Holiday, a 34-year-old countertenor — the highest register for a male singer — has a unique role in the production at the Music Center's Dorothy Chandler Pavilion. He portrays Orpheus’s Double, who sings onstage alongside the performer cast as the mythical figure, Joshua Hopkins, in order to imbue his music with an ethereal element.
One of Holiday's primary tasks in Eurydice was diving into the nature of this role. The performer sees a dual role for his character. He is a "supernatural being that that speaks for Orpheus when Orpheus can't say something or when Orpheus wants to say something on a heightened level," Holiday says. Yet he is also an ally whose presence reminds Orpheus, "I've got your back. You don't have to do it alone. I'll help you."
It was always a dream of Holiday's to work with Aucoin, a composer who at 29 has been hailed as a rising star in the world of classical music. Holiday had asked his manager to directly reach out to the 2018 MacArthur Fellow for Eurydice, a hotly anticipated production that, after Los Angeles, will move to the Metropolitan Opera in New York City. Aucoin was happy to have Holiday, a Juilliard alumnus and award-winning performer who has graced the stages of the Met and a Jason Mraz concert alike.
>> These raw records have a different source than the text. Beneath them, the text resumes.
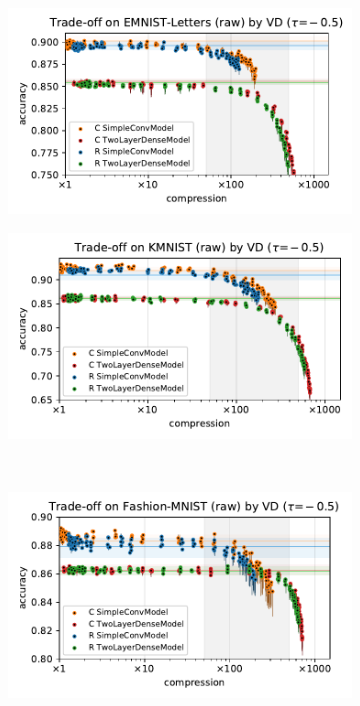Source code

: \documentclass[a4paper]{extarticle}
\begin{document}
\begin{figure}[ht]
  \centering
  \begin{subfigure}[b]{0.5\textwidth}
    \centering
    \includegraphics[width=\linewidth]{../figure__mnist-like__trade-off/legacy__VD__emnist_letters__raw__-0.5.pdf}
  \end{subfigure}%
  \begin{subfigure}[b]{0.5\textwidth}
    \centering
    \includegraphics[width=\linewidth]{../figure__mnist-like__trade-off/legacy__VD__kmnist__raw__-0.5.pdf}
  \end{subfigure} \\%
  \begin{subfigure}[b]{0.5\textwidth}
    \centering
    \includegraphics[width=\linewidth]{../figure__mnist-like__trade-off/legacy__VD__fashionmnist__raw__-0.5.pdf}

\end{subfigure}
\end{figure}
\end{document}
"The word 'genius,' I think, is very fitting for him," Holiday said of Aucoin. "I think he knows exactly what he wants. He has written this beautiful work that I think really speaks to people on so many different levels."
However, in addition for the opportunity to work with Aucoin, Holiday was motivated because he has a special place in his heart for the L.A. Opera. He made his debut there in 2014 playing a female witch in Dido and Aeneas and has long been supported by the company. "When they offered me this role, I was excited to know that it would be at L.A. Opera because I love this city and the opera company so much," Holiday said.
The story of Orpheus and Eurydice is as old as the ancients — both Virgil and Ovid rhapsodized it — as well as the art form of opera itself. Jacopo Periand and Giulio Caccini wrote Euridice in 1600. Orfeo by Claudio Monteverdi followed in 1607. The myth continues to be a perennial in the classical world. Matt Morris's Orfeo ed Euridice recently closed at the Met and Hadestown, inspired by the story, is still lighting Broadway on fire. In film, an entire scene from the modern French masterpiece Portrait of a Lady on Fire is dedicated to the recitation and critical analysis of the myth.
The reason for this longevity? The story of "love and loss" is one that transcends place and time, said Holiday. The ending — Orpheus leads Eurydice to the doorstep of the living, only to defy the orders of the god Hades to look back and lose her once again — is an unbearable tragedy that still resonates.
The desire to bring a loved one back from the dead is also universal. If Holiday, using his voice, could accomplish this feat, he would bring back his father. "It was unexpected," Holiday said of the passing of his father, who died in 2014. "I don't have any voice mails or any video recordings of my father. So I long to hear his voice. ... I miss him terribly."
Although the myth persists, it has also taken on new meaning for different generations. Sarah Ruhl brought a woman's story out of the shadows when she wrote her 2003 play Eurydice; the 46-year-old playwright wrote the libretto to the opera, which is scored with Aucoin's music. "It's really beautiful to see how Sarah Ruhl has used her voice to give power to women," Holiday marveled. The opera is also brought to life by a woman director, Mary Zimmerman.
The recentering of an ancient story from a woman's point of view comes in the midst of a revolution in the entertainment industry, in which historically marginalized people are demanding to be heard and seen. This call for diversity is also impacting the classical world — albeit at a different place.
"It's a little slower than the other industries," Holiday attested. "We are dealing with music from 16th century, 17th century, 18th century, which are a part of a canon. What's been beautiful to witness [though] is that we're seeing that the opera world is starting to take that on. They're addressing it with a quickness. There's a desire to see many more stories being told."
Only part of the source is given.